→ TASK TO CARRY OUT:
When the word "visibility" shows up in a line of the records below, copy that line.

→ STORED DATA:
────

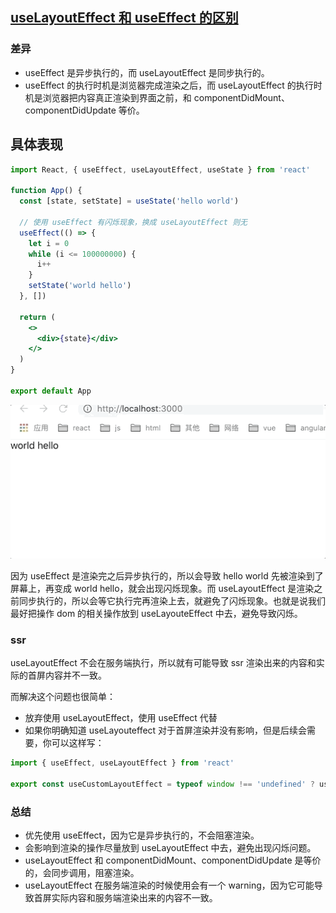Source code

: ## [useLayoutEffect 和 useEffect 的区别](https://zhuanlan.zhihu.com/p/348701319)

### 差异

- useEffect 是异步执行的，而 useLayoutEffect 是同步执行的。
- useEffect 的执行时机是浏览器完成渲染之后，而 useLayoutEffect 的执行时机是浏览器把内容真正渲染到界面之前，和 componentDidMount、componentDidUpdate 等价。

## 具体表现

```jsx
import React, { useEffect, useLayoutEffect, useState } from 'react'

function App() {
  const [state, setState] = useState('hello world')

  // 使用 useEffect 有闪烁现象，换成 useLayoutEffect 则无
  useEffect(() => {
    let i = 0
    while (i <= 100000000) {
      i++
    }
    setState('world hello')
  }, [])

  return (
    <>
      <div>{state}</div>
    </>
  )
}

export default App
```

![具体表现](/IMAGES/2023/useLayoutEffect-和-useEffect-的区别/具体表现.webp)

因为 useEffect 是渲染完之后异步执行的，所以会导致 hello world 先被渲染到了屏幕上，再变成 world hello，就会出现闪烁现象。而 useLayoutEffect 是渲染之前同步执行的，所以会等它执行完再渲染上去，就避免了闪烁现象。也就是说我们最好把操作 dom 的相关操作放到 useLayouteEffect 中去，避免导致闪烁。

### ssr

useLayoutEffect 不会在服务端执行，所以就有可能导致 ssr 渲染出来的内容和实际的首屏内容并不一致。

而解决这个问题也很简单：

- 放弃使用 useLayoutEffect，使用 useEffect 代替
- 如果你明确知道 useLayouteffect 对于首屏渲染并没有影响，但是后续会需要，你可以这样写：

```javascript
import { useEffect, useLayoutEffect } from 'react'

export const useCustomLayoutEffect = typeof window !== 'undefined' ? useLayoutEffect : useEffect
```

### 总结

- 优先使用 useEffect，因为它是异步执行的，不会阻塞渲染。
- 会影响到渲染的操作尽量放到 useLayoutEffect 中去，避免出现闪烁问题。
- useLayoutEffect 和 componentDidMount、componentDidUpdate 是等价的，会同步调用，阻塞渲染。
- useLayoutEffect 在服务端渲染的时候使用会有一个 warning，因为它可能导致首屏实际内容和服务端渲染出来的内容不一致。

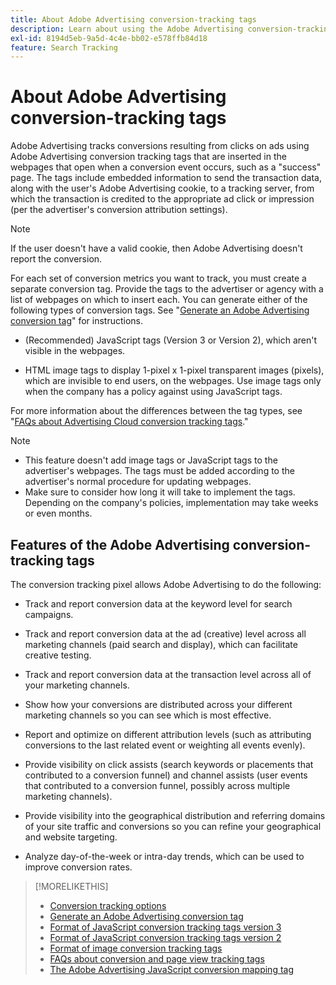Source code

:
 ```yaml
---
title: About Adobe Advertising conversion-tracking tags
description: Learn about using the Adobe Advertising conversion-tracking tags.
exl-id: 8194d5eb-9a5d-4c4e-bb02-e578ffb84d18
feature: Search Tracking
---
```

# About Adobe Advertising conversion-tracking tags

Adobe Advertising tracks conversions resulting from clicks on ads using Adobe Advertising conversion tracking tags that are inserted in the webpages that open when a conversion event occurs, such as a "success" page. The tags include embedded information to send the transaction data, along with the user's Adobe Advertising cookie, to a tracking server, from which the transaction is credited to the appropriate ad click or impression (per the advertiser's conversion attribution settings).

>[!NOTE]
>
>If the user doesn't have a valid cookie, then Adobe Advertising doesn't report the conversion.

For each set of conversion metrics you want to track, you must create a separate conversion tag. Provide the tags to the advertiser or agency with a list of webpages on which to insert each. You can generate either of the following types of conversion tags. See "[Generate an Adobe Advertising conversion tag](/help/search-social-commerce/tools/conversion-tag-generate.md)" for instructions.

* (Recommended) JavaScript tags (Version 3 or Version 2), which aren't visible in the webpages.

* HTML image tags to display 1-pixel x 1-pixel transparent images (pixels), which are invisible to end users, on the webpages. Use image tags only when the company has a policy against using JavaScript tags.

For more information about the differences between the tag types, see "[FAQs about Advertising Cloud conversion tracking tags](/help/search-social-commerce/tracking/faqs-conversion-page-view-tracking-tags.md)."

>[!NOTE]
>
>* This feature doesn't add image tags or JavaScript tags to the advertiser's webpages. The tags must be added according to the advertiser's normal procedure for updating webpages.
>* Make sure to consider how long it will take to implement the tags. Depending on the company's policies, implementation may take weeks or even months.

## Features of the Adobe Advertising conversion-tracking tags

The conversion tracking pixel allows Adobe Advertising to do the following:

* Track and report conversion data at the keyword level for search campaigns.

* Track and report conversion data at the ad (creative) level across all marketing channels (paid search and display), which can facilitate creative testing.

* Track and report conversion data at the transaction level across all of your marketing channels.

* Show how your conversions are distributed across your different marketing channels so you can see which is most effective.

* Report and optimize on different attribution levels (such as attributing conversions to the last related event or weighting all events evenly).

* Provide visibility on click assists (search keywords or placements that contributed to a conversion funnel) and channel assists (user events that contributed to a conversion funnel, possibly across multiple marketing channels).

* Provide visibility into the geographical distribution and referring domains of your site traffic and conversions so you can refine your geographical and website targeting.

* Analyze day-of-the-week or intra-day trends, which can be used to improve conversion rates.

>[!MORELIKETHIS]
>
>* [Conversion tracking options](conversion-tracking-about.md)
>* [Generate an Adobe Advertising conversion tag](/help/search-social-commerce/tools/conversion-tag-generate.md)
>* [Format of JavaScript conversion tracking tags version 3](format-conversion-tag-jsv3.md)
>* [Format of JavaScript conversion tracking tags version 2](format-conversion-tag-jsv2.md)
>* [Format of image conversion tracking tags](format-conversion-tag-image.md)
>* [FAQs about conversion and page view tracking tags](faqs-conversion-page-view-tracking-tags.md)
>* [The Adobe Advertising JavaScript conversion mapping tag](/help/search-social-commerce/tracking/itp-conversion-mapping-tag.md)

────

→ ANSWER SECTION:
* Provide visibility on click assists (search keywords or placements that contributed to a conversion funnel) and channel assists (user events that contributed to a conversion funnel, possibly across multiple marketing channels).
* Provide visibility into the geographical distribution and referring domains of your site traffic and conversions so you can refine your geographical and website targeting.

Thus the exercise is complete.